Exercise details
Go through the data underneath and copy every line exactly.

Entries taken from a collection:

▬▬▬

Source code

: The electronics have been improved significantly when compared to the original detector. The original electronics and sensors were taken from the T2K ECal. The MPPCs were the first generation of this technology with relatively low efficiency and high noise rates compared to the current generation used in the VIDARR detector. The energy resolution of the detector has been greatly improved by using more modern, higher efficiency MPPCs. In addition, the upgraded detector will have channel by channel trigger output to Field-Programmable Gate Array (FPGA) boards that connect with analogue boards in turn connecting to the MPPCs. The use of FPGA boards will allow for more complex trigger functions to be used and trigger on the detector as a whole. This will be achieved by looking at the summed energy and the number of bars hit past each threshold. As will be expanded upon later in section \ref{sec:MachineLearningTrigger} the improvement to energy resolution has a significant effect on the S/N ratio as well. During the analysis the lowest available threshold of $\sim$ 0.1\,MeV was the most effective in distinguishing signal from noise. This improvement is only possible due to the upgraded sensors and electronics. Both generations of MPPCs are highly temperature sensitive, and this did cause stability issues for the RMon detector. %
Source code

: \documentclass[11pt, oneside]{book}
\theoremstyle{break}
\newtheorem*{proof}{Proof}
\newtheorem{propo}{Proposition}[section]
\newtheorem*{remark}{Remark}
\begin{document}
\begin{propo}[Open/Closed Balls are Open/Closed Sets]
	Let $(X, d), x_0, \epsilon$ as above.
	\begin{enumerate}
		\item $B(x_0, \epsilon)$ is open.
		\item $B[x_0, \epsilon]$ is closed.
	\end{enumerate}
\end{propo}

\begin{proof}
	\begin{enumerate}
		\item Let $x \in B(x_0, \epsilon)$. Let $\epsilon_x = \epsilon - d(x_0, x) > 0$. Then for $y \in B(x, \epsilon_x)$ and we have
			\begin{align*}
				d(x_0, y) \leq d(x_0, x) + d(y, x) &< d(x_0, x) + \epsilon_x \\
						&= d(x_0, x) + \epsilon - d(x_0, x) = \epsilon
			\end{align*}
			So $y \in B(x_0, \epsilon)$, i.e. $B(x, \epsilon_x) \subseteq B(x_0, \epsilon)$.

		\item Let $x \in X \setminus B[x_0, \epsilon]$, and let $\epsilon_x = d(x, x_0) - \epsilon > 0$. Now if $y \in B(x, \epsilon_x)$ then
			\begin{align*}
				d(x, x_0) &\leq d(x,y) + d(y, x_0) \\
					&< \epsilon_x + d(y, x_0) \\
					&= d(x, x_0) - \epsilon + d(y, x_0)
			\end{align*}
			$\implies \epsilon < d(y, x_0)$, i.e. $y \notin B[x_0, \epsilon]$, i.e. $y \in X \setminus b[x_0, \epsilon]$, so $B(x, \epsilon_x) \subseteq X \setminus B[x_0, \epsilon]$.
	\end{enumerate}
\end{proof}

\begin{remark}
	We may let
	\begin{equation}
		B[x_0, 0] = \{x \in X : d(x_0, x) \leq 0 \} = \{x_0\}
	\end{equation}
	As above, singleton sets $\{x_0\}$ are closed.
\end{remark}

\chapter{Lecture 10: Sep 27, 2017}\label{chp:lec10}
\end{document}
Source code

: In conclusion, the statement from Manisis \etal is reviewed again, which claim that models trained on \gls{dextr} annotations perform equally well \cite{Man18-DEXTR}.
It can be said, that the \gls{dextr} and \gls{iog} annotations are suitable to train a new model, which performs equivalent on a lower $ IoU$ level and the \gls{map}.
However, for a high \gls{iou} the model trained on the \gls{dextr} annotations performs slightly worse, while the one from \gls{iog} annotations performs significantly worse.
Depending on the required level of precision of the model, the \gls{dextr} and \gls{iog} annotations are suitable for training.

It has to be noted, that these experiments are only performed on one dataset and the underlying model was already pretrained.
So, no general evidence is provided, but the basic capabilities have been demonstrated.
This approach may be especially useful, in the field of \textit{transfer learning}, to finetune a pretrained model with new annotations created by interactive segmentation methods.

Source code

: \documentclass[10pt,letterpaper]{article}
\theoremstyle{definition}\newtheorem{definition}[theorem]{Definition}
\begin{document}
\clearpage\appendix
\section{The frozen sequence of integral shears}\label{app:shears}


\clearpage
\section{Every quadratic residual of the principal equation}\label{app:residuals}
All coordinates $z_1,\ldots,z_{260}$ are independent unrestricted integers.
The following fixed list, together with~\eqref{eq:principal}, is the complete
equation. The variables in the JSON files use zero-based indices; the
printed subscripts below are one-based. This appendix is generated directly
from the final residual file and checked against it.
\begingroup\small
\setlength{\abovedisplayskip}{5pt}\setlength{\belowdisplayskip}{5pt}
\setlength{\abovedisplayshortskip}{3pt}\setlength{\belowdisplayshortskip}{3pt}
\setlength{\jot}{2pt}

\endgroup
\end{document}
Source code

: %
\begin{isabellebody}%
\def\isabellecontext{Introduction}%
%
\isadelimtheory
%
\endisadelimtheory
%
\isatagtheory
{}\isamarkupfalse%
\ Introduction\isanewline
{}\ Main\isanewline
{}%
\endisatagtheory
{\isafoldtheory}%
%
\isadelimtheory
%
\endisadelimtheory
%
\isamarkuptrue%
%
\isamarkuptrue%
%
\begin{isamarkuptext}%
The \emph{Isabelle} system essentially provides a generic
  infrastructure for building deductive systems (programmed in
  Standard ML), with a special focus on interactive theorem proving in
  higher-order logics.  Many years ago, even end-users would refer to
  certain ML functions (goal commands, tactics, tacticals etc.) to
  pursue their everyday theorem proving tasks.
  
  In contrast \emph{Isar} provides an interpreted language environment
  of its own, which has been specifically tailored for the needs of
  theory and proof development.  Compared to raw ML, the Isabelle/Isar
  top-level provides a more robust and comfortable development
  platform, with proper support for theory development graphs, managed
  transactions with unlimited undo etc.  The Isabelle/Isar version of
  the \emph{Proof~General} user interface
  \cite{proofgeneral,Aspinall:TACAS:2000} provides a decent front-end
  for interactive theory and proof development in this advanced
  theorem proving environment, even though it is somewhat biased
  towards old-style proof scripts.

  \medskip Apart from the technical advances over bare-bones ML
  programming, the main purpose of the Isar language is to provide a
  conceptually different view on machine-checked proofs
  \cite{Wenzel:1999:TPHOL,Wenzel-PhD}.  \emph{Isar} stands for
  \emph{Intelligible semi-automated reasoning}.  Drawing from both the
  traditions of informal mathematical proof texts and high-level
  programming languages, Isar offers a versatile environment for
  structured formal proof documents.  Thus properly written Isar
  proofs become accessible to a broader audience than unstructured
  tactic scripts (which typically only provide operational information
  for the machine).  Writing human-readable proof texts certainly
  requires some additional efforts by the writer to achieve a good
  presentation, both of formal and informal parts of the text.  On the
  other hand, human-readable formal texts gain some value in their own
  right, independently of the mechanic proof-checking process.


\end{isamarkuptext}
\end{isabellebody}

▬▬▬

Task response
Source code

: The electronics have been improved significantly when compared to the original detector. The original electronics and sensors were taken from the T2K ECal. The MPPCs were the first generation of this technology with relatively low efficiency and high noise rates compared to the current generation used in the VIDARR detector. The energy resolution of the detector has been greatly improved by using more modern, higher efficiency MPPCs. In addition, the upgraded detector will have channel by channel trigger output to Field-Programmable Gate Array (FPGA) boards that connect with analogue boards in turn connecting to the MPPCs. The use of FPGA boards will allow for more complex trigger functions to be used and trigger on the detector as a whole. This will be achieved by looking at the summed energy and the number of bars hit past each threshold. As will be expanded upon later in section \ref{sec:MachineLearningTrigger} the improvement to energy resolution has a significant effect on the S/N ratio as well. During the analysis the lowest available threshold of $\sim$ 0.1\,MeV was the most effective in distinguishing signal from noise. This improvement is only possible due to the upgraded sensors and electronics. Both generations of MPPCs are highly temperature sensitive, and this did cause stability issues for the RMon detector. %
Source code

: \documentclass[11pt, oneside]{book}
\theoremstyle{break}
\newtheorem*{proof}{Proof}
\newtheorem{propo}{Proposition}[section]
\newtheorem*{remark}{Remark}
\begin{document}
\begin{propo}[Open/Closed Balls are Open/Closed Sets]
	Let $(X, d), x_0, \epsilon$ as above.
	\begin{enumerate}
		\item $B(x_0, \epsilon)$ is open.
		\item $B[x_0, \epsilon]$ is closed.
	\end{enumerate}
\end{propo}

\begin{proof}
	\begin{enumerate}
		\item Let $x \in B(x_0, \epsilon)$. Let $\epsilon_x = \epsilon - d(x_0, x) > 0$. Then for $y \in B(x, \epsilon_x)$ and we have
			\begin{align*}
				d(x_0, y) \leq d(x_0, x) + d(y, x) &< d(x_0, x) + \epsilon_x \\
						&= d(x_0, x) + \epsilon - d(x_0, x) = \epsilon
			\end{align*}
			So $y \in B(x_0, \epsilon)$, i.e. $B(x, \epsilon_x) \subseteq B(x_0, \epsilon)$.

		\item Let $x \in X \setminus B[x_0, \epsilon]$, and let $\epsilon_x = d(x, x_0) - \epsilon > 0$. Now if $y \in B(x, \epsilon_x)$ then
			\begin{align*}
				d(x, x_0) &\leq d(x,y) + d(y, x_0) \\
					&< \epsilon_x + d(y, x_0) \\
					&= d(x, x_0) - \epsilon + d(y, x_0)
			\end{align*}
			$\implies \epsilon < d(y, x_0)$, i.e. $y \notin B[x_0, \epsilon]$, i.e. $y \in X \setminus b[x_0, \epsilon]$, so $B(x, \epsilon_x) \subseteq X \setminus B[x_0, \epsilon]$.
	\end{enumerate}
\end{proof}

\begin{remark}
	We may let
	\begin{equation}
		B[x_0, 0] = \{x \in X : d(x_0, x) \leq 0 \} = \{x_0\}
	\end{equation}
	As above, singleton sets $\{x_0\}$ are closed.
\end{remark}

\chapter{Lecture 10: Sep 27, 2017}\label{chp:lec10}
\end{document}
Source code

: In conclusion, the statement from Manisis \etal is reviewed again, which claim that models trained on \gls{dextr} annotations perform equally well \cite{Man18-DEXTR}.
It can be said, that the \gls{dextr} and \gls{iog} annotations are suitable to train a new model, which performs equivalent on a lower $ IoU$ level and the \gls{map}.
However, for a high \gls{iou} the model trained on the \gls{dextr} annotations performs slightly worse, while the one from \gls{iog} annotations performs significantly worse.
Depending on the required level of precision of the model, the \gls{dextr} and \gls{iog} annotations are suitable for training.

It has to be noted, that these experiments are only performed on one dataset and the underlying model was already pretrained.
So, no general evidence is provided, but the basic capabilities have been demonstrated.
This approach may be especially useful, in the field of \textit{transfer learning}, to finetune a pretrained model with new annotations created by interactive segmentation methods.

Source code

: \documentclass[10pt,letterpaper]{article}
\theoremstyle{definition}\newtheorem{definition}[theorem]{Definition}
\begin{document}
\clearpage\appendix
\section{The frozen sequence of integral shears}\label{app:shears}


\clearpage
\section{Every quadratic residual of the principal equation}\label{app:residuals}
All coordinates $z_1,\ldots,z_{260}$ are independent unrestricted integers.
The following fixed list, together with~\eqref{eq:principal}, is the complete
equation. The variables in the JSON files use zero-based indices; the
printed subscripts below are one-based. This appendix is generated directly
from the final residual file and checked against it.
\begingroup\small
\setlength{\abovedisplayskip}{5pt}\setlength{\belowdisplayskip}{5pt}
\setlength{\abovedisplayshortskip}{3pt}\setlength{\belowdisplayshortskip}{3pt}
\setlength{\jot}{2pt}

\endgroup
\end{document}
Source code

: %
\begin{isabellebody}%
\def\isabellecontext{Introduction}%
%
\isadelimtheory
%
\endisadelimtheory
%
\isatagtheory
{}\isamarkupfalse%
\ Introduction\isanewline
{}\ Main\isanewline
{}%
\endisatagtheory
{\isafoldtheory}%
%
\isadelimtheory
%
\endisadelimtheory
%
\isamarkuptrue%
%
\isamarkuptrue%
%
\begin{isamarkuptext}%
The \emph{Isabelle} system essentially provides a generic
  infrastructure for building deductive systems (programmed in
  Standard ML), with a special focus on interactive theorem proving in
  higher-order logics.  Many years ago, even end-users would refer to
  certain ML functions (goal commands, tactics, tacticals etc.) to
  pursue their everyday theorem proving tasks.
  
  In contrast \emph{Isar} provides an interpreted language environment
  of its own, which has been specifically tailored for the needs of
  theory and proof development.  Compared to raw ML, the Isabelle/Isar
  top-level provides a more robust and comfortable development
  platform, with proper support for theory development graphs, managed
  transactions with unlimited undo etc.  The Isabelle/Isar version of
  the \emph{Proof~General} user interface
  \cite{proofgeneral,Aspinall:TACAS:2000} provides a decent front-end
  for interactive theory and proof development in this advanced
  theorem proving environment, even though it is somewhat biased
  towards old-style proof scripts.

  \medskip Apart from the technical advances over bare-bones ML
  programming, the main purpose of the Isar language is to provide a
  conceptually different view on machine-checked proofs
  \cite{Wenzel:1999:TPHOL,Wenzel-PhD}.  \emph{Isar} stands for
  \emph{Intelligible semi-automated reasoning}.  Drawing from both the
  traditions of informal mathematical proof texts and high-level
  programming languages, Isar offers a versatile environment for
  structured formal proof documents.  Thus properly written Isar
  proofs become accessible to a broader audience than unstructured
  tactic scripts (which typically only provide operational information
  for the machine).  Writing human-readable proof texts certainly
  requires some additional efforts by the writer to achieve a good
  presentation, both of formal and informal parts of the text.  On the
  other hand, human-readable formal texts gain some value in their own
  right, independently of the mechanic proof-checking process.


\end{isamarkuptext}
\end{isabellebody}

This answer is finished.